Yüzde 22’sinin yakın çevresine borcu var.
Yüzde 10’unun kredi borcu var.
Toplam olarak halkın yüzde 98’i borçludur.
Aynı araştırmaya göre Türk halkının,
Yüzde 51’inin geliri yetersiz olduğu için,
Yüzde 40’ı ise borçlu olduğu için tasarruf
yapamıyor.
3) Bugünkü krizin derinleşmesine de, bankalar ve MB sebep oldu. Bankaların aldığı spekülatif faizler, yatırımların durmasına neden oldu. Spekülatif faizi gören, fiziki yatırım yapacak yabancı sermayesi de gelmedi.
Türkiye de AKP döneminde yalnızca İzmit’te yapılan bir otomotiv yatırımı var. Türkiye’ye yabancı yatırım sermayesi yerine, spekülatif sermaye ve sıcak para geldi.
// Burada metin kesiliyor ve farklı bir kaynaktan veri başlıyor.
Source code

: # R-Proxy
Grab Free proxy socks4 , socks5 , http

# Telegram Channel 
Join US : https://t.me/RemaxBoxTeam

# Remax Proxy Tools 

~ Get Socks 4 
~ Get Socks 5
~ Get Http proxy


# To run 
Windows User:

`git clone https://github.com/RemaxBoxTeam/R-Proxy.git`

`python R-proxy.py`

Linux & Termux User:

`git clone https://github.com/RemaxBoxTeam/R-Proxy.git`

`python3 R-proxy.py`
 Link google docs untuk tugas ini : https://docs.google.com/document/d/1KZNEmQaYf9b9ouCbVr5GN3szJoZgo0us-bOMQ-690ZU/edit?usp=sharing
Türkiye içeride üretmedi. İthalata bağımlı oldu. Yatırım yapılmayınca istihdam da yaratılmadı. İşsizlik arttı.
AKP iktidarı ekonomiyi yönetemedi... Dahası da yüksek spekülatif faize göz yumarak Anayasa’yı çiğnedi.
Zira Anayasa’nın 167. maddesi, piyasaların denetiminin devlet tarafından yapılmasını öngörmektedir. Bu madde:
“Devlet, para, kredi, sermaye, mal ve hizmet piyasalarının sağlıklı ve düzenli işlemelerinin sağlayıcı ve geliştirici tedbirler alır; piyasalarda fiili veya anlaşma sonucu doğacak tekelleşme ve kartelleşmeyi önler” şeklindedir.
AKP Anayasa’nın devlete vermiş olduğu bu yükümlülüğü görmezlikten geliyor. Ancak açıktır ki, görmezlikten gelse de sorumluluktan kurtulamaz.